LA NATURE SOURIT
Pour le professeur Albert Robin.
Colombes, prenez-moi, portez-moi sur vos ailes.
Faites-moi place au chêne où vous vous ébattez.
Laissez-moi partager sur les beaux rameaux frêles
Vosjeux pleins de langueurs, d'ardeurs, de voluptés.
Sur vos plumes le vent, tel un luth qui soupire,
Passe et creuse un sillon dans leur duvet léger.
Il fait pencher parfois comme un mât de navire
Les branches, puis au ras du lac vient voltiger.
La Nature n'est plus qu'eurythmie et qu'arome.
Le ciel incendié brille moins que les fleurs.
On voit fumer au loin les humbles toits de chaume
Et l'horizon paraît baigné d'aimables pleurs.
La terre est une amphore où tout le ciel vient boire.
Les bouleaux dans le ru baignent leurs fûts d'argent.

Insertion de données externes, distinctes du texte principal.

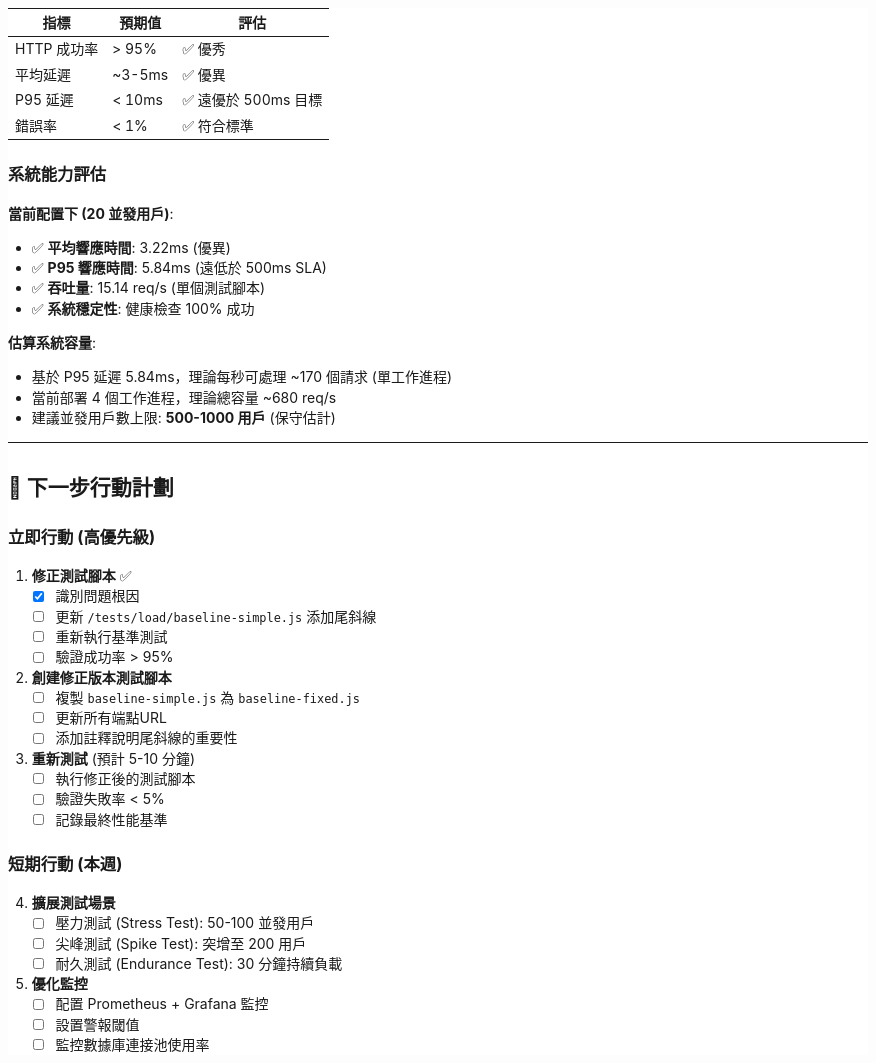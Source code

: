 | 指標 | 預期值 | 評估 |
|------|--------|------|
| HTTP 成功率 | > 95% | ✅ 優秀 |
| 平均延遲 | ~3-5ms | ✅ 優異 |
| P95 延遲 | < 10ms | ✅ 遠優於 500ms 目標 |
| 錯誤率 | < 1% | ✅ 符合標準 |

### 系統能力評估

**當前配置下 (20 並發用戶)**:
- ✅ **平均響應時間**: 3.22ms (優異)
- ✅ **P95 響應時間**: 5.84ms (遠低於 500ms SLA)
- ✅ **吞吐量**: 15.14 req/s (單個測試腳本)
- ✅ **系統穩定性**: 健康檢查 100% 成功

**估算系統容量**:
- 基於 P95 延遲 5.84ms，理論每秒可處理 ~170 個請求 (單工作進程)
- 當前部署 4 個工作進程，理論總容量 ~680 req/s
- 建議並發用戶數上限: **500-1000 用戶** (保守估計)

---

## 🎯 下一步行動計劃

### 立即行動 (高優先級)

1. **修正測試腳本** ✅
   - [x] 識別問題根因
   - [ ] 更新 `/tests/load/baseline-simple.js` 添加尾斜線
   - [ ] 重新執行基準測試
   - [ ] 驗證成功率 > 95%

2. **創建修正版本測試腳本**
   - [ ] 複製 `baseline-simple.js` 為 `baseline-fixed.js`
   - [ ] 更新所有端點URL
   - [ ] 添加註釋說明尾斜線的重要性

3. **重新測試** (預計 5-10 分鐘)
   - [ ] 執行修正後的測試腳本
   - [ ] 驗證失敗率 < 5%
   - [ ] 記錄最終性能基準

### 短期行動 (本週)

4. **擴展測試場景**
   - [ ] 壓力測試 (Stress Test): 50-100 並發用戶
   - [ ] 尖峰測試 (Spike Test): 突增至 200 用戶
   - [ ] 耐久測試 (Endurance Test): 30 分鐘持續負載

5. **優化監控**
   - [ ] 配置 Prometheus + Grafana 監控
   - [ ] 設置警報閾值
   - [ ] 監控數據庫連接池使用率
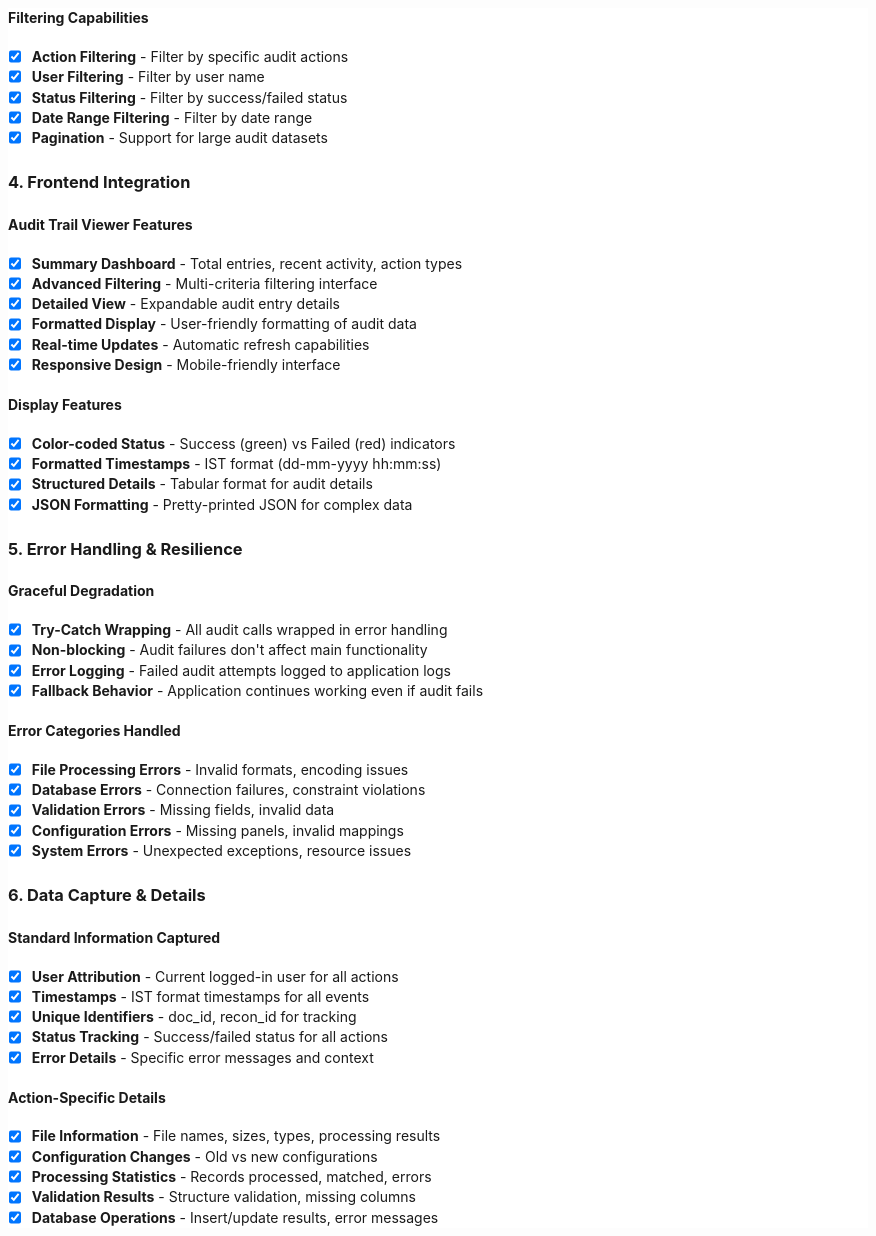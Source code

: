 #### Filtering Capabilities
- [x] **Action Filtering** - Filter by specific audit actions
- [x] **User Filtering** - Filter by user name
- [x] **Status Filtering** - Filter by success/failed status
- [x] **Date Range Filtering** - Filter by date range
- [x] **Pagination** - Support for large audit datasets

### 4. Frontend Integration

#### Audit Trail Viewer Features
- [x] **Summary Dashboard** - Total entries, recent activity, action types
- [x] **Advanced Filtering** - Multi-criteria filtering interface
- [x] **Detailed View** - Expandable audit entry details
- [x] **Formatted Display** - User-friendly formatting of audit data
- [x] **Real-time Updates** - Automatic refresh capabilities
- [x] **Responsive Design** - Mobile-friendly interface

#### Display Features
- [x] **Color-coded Status** - Success (green) vs Failed (red) indicators
- [x] **Formatted Timestamps** - IST format (dd-mm-yyyy hh:mm:ss)
- [x] **Structured Details** - Tabular format for audit details
- [x] **JSON Formatting** - Pretty-printed JSON for complex data

### 5. Error Handling & Resilience

#### Graceful Degradation
- [x] **Try-Catch Wrapping** - All audit calls wrapped in error handling
- [x] **Non-blocking** - Audit failures don't affect main functionality
- [x] **Error Logging** - Failed audit attempts logged to application logs
- [x] **Fallback Behavior** - Application continues working even if audit fails

#### Error Categories Handled
- [x] **File Processing Errors** - Invalid formats, encoding issues
- [x] **Database Errors** - Connection failures, constraint violations
- [x] **Validation Errors** - Missing fields, invalid data
- [x] **Configuration Errors** - Missing panels, invalid mappings
- [x] **System Errors** - Unexpected exceptions, resource issues

### 6. Data Capture & Details

#### Standard Information Captured
- [x] **User Attribution** - Current logged-in user for all actions
- [x] **Timestamps** - IST format timestamps for all events
- [x] **Unique Identifiers** - doc_id, recon_id for tracking
- [x] **Status Tracking** - Success/failed status for all actions
- [x] **Error Details** - Specific error messages and context

#### Action-Specific Details
- [x] **File Information** - File names, sizes, types, processing results
- [x] **Configuration Changes** - Old vs new configurations
- [x] **Processing Statistics** - Records processed, matched, errors
- [x] **Validation Results** - Structure validation, missing columns
- [x] **Database Operations** - Insert/update results, error messages
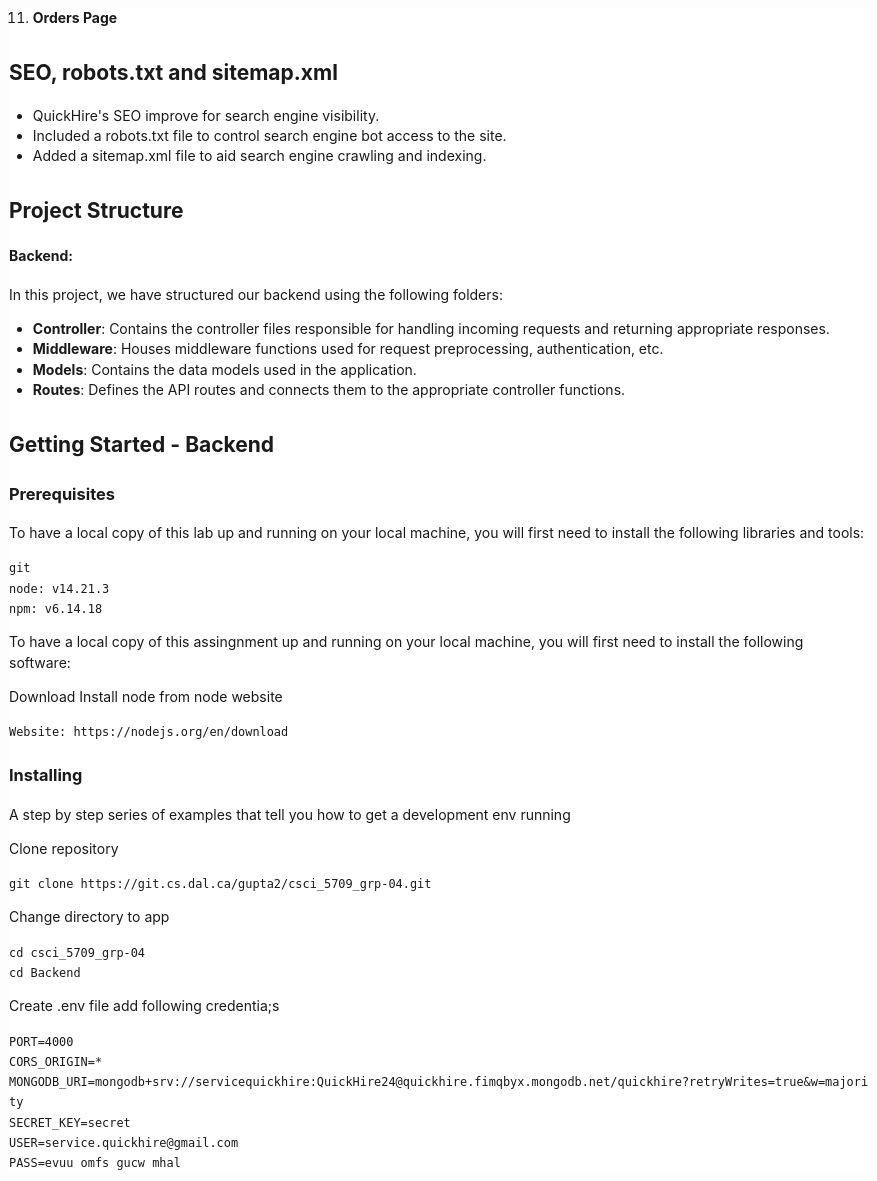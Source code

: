 11. **Orders Page**

## SEO, robots.txt and sitemap.xml
- QuickHire's SEO improve for search engine visibility.
- Included a robots.txt file to control search engine bot access to the site.
- Added a sitemap.xml file to aid search engine crawling and indexing.

## Project Structure

#### Backend:

In this project, we have structured our backend using the following folders:

- **Controller**: Contains the controller files responsible for handling incoming requests and returning appropriate responses.
- **Middleware**: Houses middleware functions used for request preprocessing, authentication, etc.
- **Models**: Contains the data models used in the application.
- **Routes**: Defines the API routes and connects them to the appropriate controller functions.

## Getting Started - Backend
### Prerequisites

To have a local copy of this lab up and running on your local machine, you will first need to install the following libraries and tools:

```
git
node: v14.21.3
npm: v6.14.18
```

To have a local copy of this assingnment up and running on your local machine, you will first need to install the following software:

Download Install node from node website
```
Website: https://nodejs.org/en/download
```

### Installing

A step by step series of examples that tell you how to get a development env running

Clone repository
```
git clone https://git.cs.dal.ca/gupta2/csci_5709_grp-04.git
```

Change directory to app
```
cd csci_5709_grp-04
cd Backend
```
Create .env file add following credentia;s
```
PORT=4000
CORS_ORIGIN=*
MONGODB_URI=mongodb+srv://servicequickhire:QuickHire24@quickhire.fimqbyx.mongodb.net/quickhire?retryWrites=true&w=majority
SECRET_KEY=secret
USER=service.quickhire@gmail.com
PASS=evuu omfs gucw mhal
```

Les prés, blancs de rosée, en leur robe de moire
Recueillent des crocus sur le coteau changeant.
Aux pins sombres, là-bas, s'enguirlandent des roses
Dont le cœur est percé par les flèches du jour.
Près du guier frémissant des agneaux se reposent.
L'univers entier chante un hosannah d'amour.
L'aménité de vivre en cette heure est bien grande,
Bien puissante la paix que dispense le Sort,
Bien noble la bonté de la terre en offrande :
Et vraiment l'on défie en souriant la mort.